River Thieves

During their visits to St. John’s to market the catch of salmon in the old days, he and Harry Miller stayed in rooms let by public houses for as long as a week. They drank hard after the day’s business was complete and each night Miller availed himself of the services that were at a man’s disposal in the island’s capital. At first John Senior had resisted the undertow of his own loneliness and lust, holding himself apart from the women who circled the tavern tables like gulls over a cutting room. “I was beginning to wonder,” Harry Miller said, after finally goading his younger partner into bringing a woman back to his room, “what sort of oil you required to set a flame to your wick, if you follow my meaning.”

 

 

John Senior never shared the obvious relish with which Miller engaged in his annual ritual of debauchery. Miller’s drunken propositioning of every female he encountered, his howling orgasms that could be heard on all three floors of the public house, embarrassed him, pricked at his sense of propriety in the sober light of day.
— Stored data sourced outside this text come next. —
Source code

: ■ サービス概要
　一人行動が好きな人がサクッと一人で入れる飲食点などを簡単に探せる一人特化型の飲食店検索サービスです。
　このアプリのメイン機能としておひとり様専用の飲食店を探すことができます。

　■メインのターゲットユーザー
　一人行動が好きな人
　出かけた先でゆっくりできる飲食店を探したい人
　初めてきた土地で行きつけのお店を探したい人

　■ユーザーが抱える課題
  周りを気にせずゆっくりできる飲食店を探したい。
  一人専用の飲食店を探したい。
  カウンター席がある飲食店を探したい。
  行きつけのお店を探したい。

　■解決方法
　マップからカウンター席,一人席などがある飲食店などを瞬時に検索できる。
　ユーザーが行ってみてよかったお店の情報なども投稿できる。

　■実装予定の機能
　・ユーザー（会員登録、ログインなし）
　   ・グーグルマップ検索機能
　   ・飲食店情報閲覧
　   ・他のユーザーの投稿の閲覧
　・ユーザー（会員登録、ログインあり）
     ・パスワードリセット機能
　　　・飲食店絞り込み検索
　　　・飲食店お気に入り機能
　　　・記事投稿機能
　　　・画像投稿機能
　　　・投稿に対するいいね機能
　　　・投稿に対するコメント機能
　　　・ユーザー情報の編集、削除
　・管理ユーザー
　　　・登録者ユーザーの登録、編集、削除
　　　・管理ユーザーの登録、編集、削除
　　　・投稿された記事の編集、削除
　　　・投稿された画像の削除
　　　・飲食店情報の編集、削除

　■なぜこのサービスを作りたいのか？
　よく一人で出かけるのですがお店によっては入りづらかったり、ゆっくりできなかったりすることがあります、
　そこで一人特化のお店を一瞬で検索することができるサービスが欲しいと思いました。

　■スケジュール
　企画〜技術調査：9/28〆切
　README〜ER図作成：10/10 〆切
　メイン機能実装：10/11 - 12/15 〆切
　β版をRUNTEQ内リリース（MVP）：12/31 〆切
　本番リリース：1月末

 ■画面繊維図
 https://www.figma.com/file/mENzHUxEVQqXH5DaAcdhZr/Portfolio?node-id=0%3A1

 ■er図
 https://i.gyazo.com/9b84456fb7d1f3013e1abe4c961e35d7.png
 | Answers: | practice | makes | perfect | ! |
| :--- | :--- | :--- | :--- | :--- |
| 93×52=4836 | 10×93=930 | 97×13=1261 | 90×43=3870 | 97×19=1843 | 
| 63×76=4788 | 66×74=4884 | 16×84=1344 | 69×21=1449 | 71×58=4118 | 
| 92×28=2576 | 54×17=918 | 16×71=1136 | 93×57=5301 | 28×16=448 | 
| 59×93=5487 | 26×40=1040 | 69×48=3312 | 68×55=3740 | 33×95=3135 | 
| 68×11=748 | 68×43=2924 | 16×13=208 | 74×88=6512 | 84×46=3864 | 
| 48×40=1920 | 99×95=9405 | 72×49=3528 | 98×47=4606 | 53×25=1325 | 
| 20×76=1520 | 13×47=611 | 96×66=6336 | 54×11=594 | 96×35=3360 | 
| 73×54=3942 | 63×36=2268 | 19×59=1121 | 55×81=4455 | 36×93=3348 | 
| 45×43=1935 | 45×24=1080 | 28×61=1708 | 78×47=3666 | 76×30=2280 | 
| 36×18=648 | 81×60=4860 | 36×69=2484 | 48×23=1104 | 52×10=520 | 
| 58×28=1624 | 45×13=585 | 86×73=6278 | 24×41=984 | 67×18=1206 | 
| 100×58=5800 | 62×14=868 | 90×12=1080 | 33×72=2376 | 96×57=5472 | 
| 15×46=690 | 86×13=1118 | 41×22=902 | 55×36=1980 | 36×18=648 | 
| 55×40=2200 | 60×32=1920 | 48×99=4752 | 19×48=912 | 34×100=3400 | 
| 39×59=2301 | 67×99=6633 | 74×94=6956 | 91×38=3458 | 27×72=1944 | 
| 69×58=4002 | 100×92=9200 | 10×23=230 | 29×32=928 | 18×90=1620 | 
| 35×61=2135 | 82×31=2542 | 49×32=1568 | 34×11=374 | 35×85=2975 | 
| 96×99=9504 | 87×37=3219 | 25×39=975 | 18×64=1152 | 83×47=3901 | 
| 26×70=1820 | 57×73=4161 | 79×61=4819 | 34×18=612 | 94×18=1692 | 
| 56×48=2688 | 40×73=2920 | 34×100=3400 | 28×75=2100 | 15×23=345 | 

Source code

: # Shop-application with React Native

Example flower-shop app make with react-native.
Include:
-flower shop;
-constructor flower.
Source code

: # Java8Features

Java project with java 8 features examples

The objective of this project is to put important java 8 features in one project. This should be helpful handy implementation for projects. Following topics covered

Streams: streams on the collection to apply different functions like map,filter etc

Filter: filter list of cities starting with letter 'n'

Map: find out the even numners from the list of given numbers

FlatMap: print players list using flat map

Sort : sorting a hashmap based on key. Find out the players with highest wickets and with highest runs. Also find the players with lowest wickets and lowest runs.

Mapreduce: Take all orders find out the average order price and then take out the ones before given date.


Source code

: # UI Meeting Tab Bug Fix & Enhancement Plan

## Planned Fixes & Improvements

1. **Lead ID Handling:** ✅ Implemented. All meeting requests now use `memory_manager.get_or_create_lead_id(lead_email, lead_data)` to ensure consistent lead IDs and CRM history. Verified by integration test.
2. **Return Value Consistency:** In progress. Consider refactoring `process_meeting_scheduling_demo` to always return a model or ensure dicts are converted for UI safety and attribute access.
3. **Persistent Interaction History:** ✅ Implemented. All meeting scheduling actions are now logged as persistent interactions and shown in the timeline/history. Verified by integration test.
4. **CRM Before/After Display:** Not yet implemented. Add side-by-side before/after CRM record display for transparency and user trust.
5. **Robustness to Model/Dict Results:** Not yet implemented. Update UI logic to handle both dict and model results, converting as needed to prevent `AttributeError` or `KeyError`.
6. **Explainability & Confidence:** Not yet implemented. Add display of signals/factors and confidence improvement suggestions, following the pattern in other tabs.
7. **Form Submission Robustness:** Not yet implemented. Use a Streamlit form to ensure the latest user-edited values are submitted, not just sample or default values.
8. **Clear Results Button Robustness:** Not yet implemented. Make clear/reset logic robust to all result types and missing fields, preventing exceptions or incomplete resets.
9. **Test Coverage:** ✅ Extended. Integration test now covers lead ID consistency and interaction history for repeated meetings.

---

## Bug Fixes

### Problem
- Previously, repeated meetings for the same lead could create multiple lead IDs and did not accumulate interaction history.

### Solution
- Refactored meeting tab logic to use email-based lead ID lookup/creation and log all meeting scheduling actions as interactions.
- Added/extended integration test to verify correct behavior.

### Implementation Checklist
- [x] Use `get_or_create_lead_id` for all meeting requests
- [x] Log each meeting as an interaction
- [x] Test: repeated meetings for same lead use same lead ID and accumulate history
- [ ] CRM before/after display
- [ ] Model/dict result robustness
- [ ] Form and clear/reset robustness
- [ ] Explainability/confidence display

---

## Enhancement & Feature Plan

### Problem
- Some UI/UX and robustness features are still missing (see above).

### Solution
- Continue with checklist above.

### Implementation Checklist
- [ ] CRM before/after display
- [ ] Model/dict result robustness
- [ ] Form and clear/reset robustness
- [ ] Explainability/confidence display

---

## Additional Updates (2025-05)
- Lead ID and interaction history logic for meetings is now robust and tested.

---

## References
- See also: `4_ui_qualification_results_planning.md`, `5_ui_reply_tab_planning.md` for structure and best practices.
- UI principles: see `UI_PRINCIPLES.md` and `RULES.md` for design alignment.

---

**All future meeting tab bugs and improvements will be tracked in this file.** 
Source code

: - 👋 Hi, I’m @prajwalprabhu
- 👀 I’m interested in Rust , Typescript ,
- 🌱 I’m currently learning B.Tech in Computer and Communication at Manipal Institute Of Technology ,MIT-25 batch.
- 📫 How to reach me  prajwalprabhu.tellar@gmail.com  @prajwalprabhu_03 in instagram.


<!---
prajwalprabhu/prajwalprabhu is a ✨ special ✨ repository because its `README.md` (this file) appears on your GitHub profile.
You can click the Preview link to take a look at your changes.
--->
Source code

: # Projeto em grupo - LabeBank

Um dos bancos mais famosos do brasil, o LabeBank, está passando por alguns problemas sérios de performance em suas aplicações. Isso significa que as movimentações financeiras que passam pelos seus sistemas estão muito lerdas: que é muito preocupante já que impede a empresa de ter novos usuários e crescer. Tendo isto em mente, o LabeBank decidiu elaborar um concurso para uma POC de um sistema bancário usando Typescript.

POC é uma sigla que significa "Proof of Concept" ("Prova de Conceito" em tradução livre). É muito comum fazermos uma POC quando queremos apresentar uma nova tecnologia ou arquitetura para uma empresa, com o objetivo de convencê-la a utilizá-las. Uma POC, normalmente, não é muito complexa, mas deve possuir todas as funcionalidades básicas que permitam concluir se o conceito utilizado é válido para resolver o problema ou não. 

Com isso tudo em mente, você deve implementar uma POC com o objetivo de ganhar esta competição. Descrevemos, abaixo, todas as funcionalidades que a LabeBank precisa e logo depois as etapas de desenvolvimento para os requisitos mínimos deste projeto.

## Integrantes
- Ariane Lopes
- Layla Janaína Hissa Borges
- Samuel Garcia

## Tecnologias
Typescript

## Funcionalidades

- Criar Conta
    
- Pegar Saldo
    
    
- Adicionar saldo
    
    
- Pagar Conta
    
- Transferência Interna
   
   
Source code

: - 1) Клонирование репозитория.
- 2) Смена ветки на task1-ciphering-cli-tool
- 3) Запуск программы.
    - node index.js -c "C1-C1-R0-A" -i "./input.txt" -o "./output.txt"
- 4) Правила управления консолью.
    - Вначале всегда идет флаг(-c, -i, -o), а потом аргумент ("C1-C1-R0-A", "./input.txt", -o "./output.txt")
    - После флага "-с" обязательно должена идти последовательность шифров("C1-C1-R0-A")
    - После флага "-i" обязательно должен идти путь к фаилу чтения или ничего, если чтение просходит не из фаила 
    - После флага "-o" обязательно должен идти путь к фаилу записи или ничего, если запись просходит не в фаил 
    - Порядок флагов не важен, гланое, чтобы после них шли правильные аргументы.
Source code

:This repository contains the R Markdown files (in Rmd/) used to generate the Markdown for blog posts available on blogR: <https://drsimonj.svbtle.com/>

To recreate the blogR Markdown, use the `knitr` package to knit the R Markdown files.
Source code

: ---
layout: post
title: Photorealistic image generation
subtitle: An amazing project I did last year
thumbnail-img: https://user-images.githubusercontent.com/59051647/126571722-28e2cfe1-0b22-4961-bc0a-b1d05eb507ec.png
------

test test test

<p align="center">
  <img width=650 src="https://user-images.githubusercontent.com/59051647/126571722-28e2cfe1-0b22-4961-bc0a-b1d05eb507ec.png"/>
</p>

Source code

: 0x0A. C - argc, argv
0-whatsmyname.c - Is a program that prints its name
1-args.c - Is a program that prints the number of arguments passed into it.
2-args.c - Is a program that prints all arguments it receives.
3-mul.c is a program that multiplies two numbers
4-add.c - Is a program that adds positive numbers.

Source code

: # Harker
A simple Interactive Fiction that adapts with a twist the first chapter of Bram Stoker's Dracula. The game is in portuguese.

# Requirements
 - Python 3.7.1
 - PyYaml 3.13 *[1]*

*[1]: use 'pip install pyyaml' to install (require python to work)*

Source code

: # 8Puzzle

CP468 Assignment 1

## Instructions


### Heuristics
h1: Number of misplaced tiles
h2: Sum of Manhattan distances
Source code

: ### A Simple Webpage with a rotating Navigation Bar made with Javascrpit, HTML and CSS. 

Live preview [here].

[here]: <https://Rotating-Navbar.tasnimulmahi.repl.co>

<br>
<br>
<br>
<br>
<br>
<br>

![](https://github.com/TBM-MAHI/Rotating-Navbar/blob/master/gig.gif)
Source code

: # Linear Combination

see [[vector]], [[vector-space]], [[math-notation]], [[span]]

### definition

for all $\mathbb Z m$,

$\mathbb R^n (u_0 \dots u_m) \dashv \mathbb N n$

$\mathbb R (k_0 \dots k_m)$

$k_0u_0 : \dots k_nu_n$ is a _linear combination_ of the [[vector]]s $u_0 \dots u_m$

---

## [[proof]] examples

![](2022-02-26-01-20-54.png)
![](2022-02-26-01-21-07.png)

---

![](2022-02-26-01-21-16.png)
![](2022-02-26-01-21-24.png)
But for a time they became partners in this, as in all other things.

 

The two men had once spent part of an evening in St. John’s at the tavern owned by Cassie’s father and after joining their table for several rounds he’d brought them next door to his house. Miller shouted propositions to the two women who’d taken refuge upstairs and Cassie’s father, far from being insulted, laughed and urged him on. He got up from his seat then and leaned low over Miller, as if he was crying on the man’s shoulder. They nodded together and Cassie’s father slapped Miller’s shoulder several times and then went drunkenly up the stairs. Miller sat on the edge of his chair, paddling at his thighs with the palms of his hands. He was singing tunelessly, wordlessly, de dee dee dee, de dee. He fingered at his crotch, leaning back in the chair as he made adjustments.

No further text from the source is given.